Tunggadewa Mattangkilang Jakarta Globe 19 Apr 12;
Tenggarong, East Kalimantan. Four men were sentenced to eight months in prison on Wednesday for slaughtering protected orangutans on an East Kalimantan palm oil plantation.
The sentences are likely to anger environmental and animal rights groups, which had demanded that the defendants receive the maximum penalty of five years in prison for killing an endangered species.
Imam Muhtarom and Mujianto, who were convicted of carrying out the actual killings, were also fined Rp 20 million ($2,200) each.
Phuah Chuan Hun, the Malaysian national who managed the plantation owned by Khaleda Agroprima Malindo, and his employee, Widiantoro, were convicted of ordering the killings. They were fined Rp 30 million each.

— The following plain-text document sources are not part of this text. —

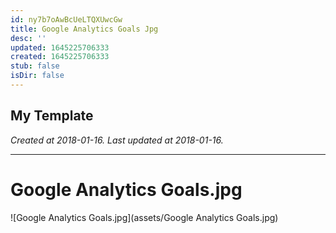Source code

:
 ```yaml
---
id: ny7b7oAwBcUeLTQXUwcGw
title: Google Analytics Goals Jpg
desc: ''
updated: 1645225706333
created: 1645225706333
stub: false
isDir: false
---
```

My Template
---

_Created at 2018-01-16._
_Last updated at 2018-01-16._




---

# Google Analytics Goals.jpg


![Google Analytics Goals.jpg](assets/Google Analytics Goals.jpg)

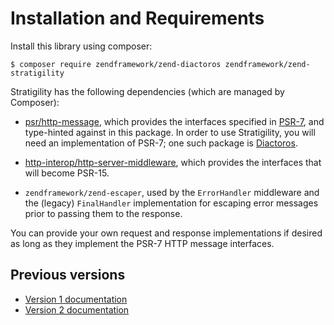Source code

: # Installation and Requirements

Install this library using composer:

```console
$ composer require zendframework/zend-diactoros zendframework/zend-stratigility
```

Stratigility has the following dependencies (which are managed by Composer):

- [psr/http-message](https://github.com/php-fig/http-message), which provides
  the interfaces specified in [PSR-7](http://www.php-fig.org/psr/psr-7),
  and type-hinted against in this package. In order to use Stratigility, you
  will need an implementation of PSR-7; one such package is
  [Diactoros](https://zendframework.github.io/zend-diactoros/).

- [http-interop/http-server-middleware](https://github.com/http-interop/http-server-middleware),
  which provides the interfaces that will become PSR-15.

- `zendframework/zend-escaper`, used by the `ErrorHandler` middleware and the
  (legacy) `FinalHandler` implementation for escaping error messages prior to
  passing them to the response.

You can provide your own request and response implementations if desired as
long as they implement the PSR-7 HTTP message interfaces.

## Previous versions

- [Version 1 documentation](v1/install.md)
- [Version 2 documentation](v2/install.md)
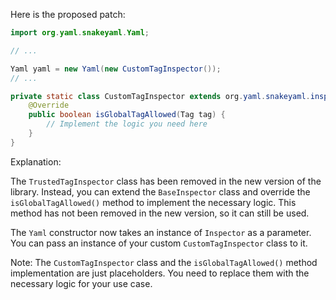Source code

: Here is the proposed patch:
```java
import org.yaml.snakeyaml.Yaml;

// ...

Yaml yaml = new Yaml(new CustomTagInspector());
// ...

private static class CustomTagInspector extends org.yaml.snakeyaml.inspector.BaseInspector {
    @Override
    public boolean isGlobalTagAllowed(Tag tag) {
        // Implement the logic you need here
    }
}
```
Explanation:

The `TrustedTagInspector` class has been removed in the new version of the library. Instead, you can extend the `BaseInspector` class and override the `isGlobalTagAllowed()` method to implement the necessary logic. This method has not been removed in the new version, so it can still be used.

The `Yaml` constructor now takes an instance of `Inspector` as a parameter. You can pass an instance of your custom `CustomTagInspector` class to it.

Note: The `CustomTagInspector` class and the `isGlobalTagAllowed()` method implementation are just placeholders. You need to replace them with the necessary logic for your use case.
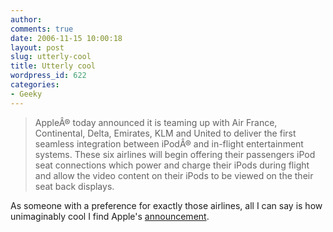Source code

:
 ```yaml
---
author:
comments: true
date: 2006-11-15 10:00:18
layout: post
slug: utterly-cool
title: Utterly cool
wordpress_id: 622
categories:
- Geeky
---
```


> AppleÂ® today announced it is teaming up with Air France, Continental, Delta, Emirates, KLM and United to deliver the first seamless integration between iPodÂ® and in-flight entertainment systems. These six airlines will begin offering their passengers iPod seat connections which power and charge their iPods during flight and allow the video content on their iPods to be viewed on the their seat back displays.

As someone with a preference for exactly those airlines, all I can say is how unimaginably cool I find Apple's [announcement](http://www.apple.com/pr/library/2006/nov/14ipod.html).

The Tenggarong District Court, which heard the case, ruled that Phuah and Widiantoro hired Imam and Mujiyanto to drive the orangutans from the palm oil plantation.
Imam and Mujiyanto then hunted down the orangutans and shot them with an air rifle.
Most of the orangutans did not die instantly after being shot but were left seriously injured and immobilized, the court heard. The pair then tied up the orangutans and left them to die from blood loss or hunger.
Some of the orangutans were eaten by stray dogs.
Imam and Mujiyanto then showed photographs of the dead animals to Phuah and Widiantoro, who paid the killers Rp 1 million per orangutan. This was on top of a Rp 1.2 monthly salary.
“The defendants deliberately killed and wounded a protected animal,” the presiding judge, Rukman Hadi, said on Wednesday.
Habiburahman, the defendants’ lawyer, told the court after the sentencing that they needed time to decide whether to appeal to the East Kalimantan High Court.
The police arrested Imam and Mujianto in December after receiving a tip that they had killed orangutans. That led to the arrests of Phuah and Widiantoro.
The four men, police added, killed at least 20 orangutans and other primates in the company’s plantation area.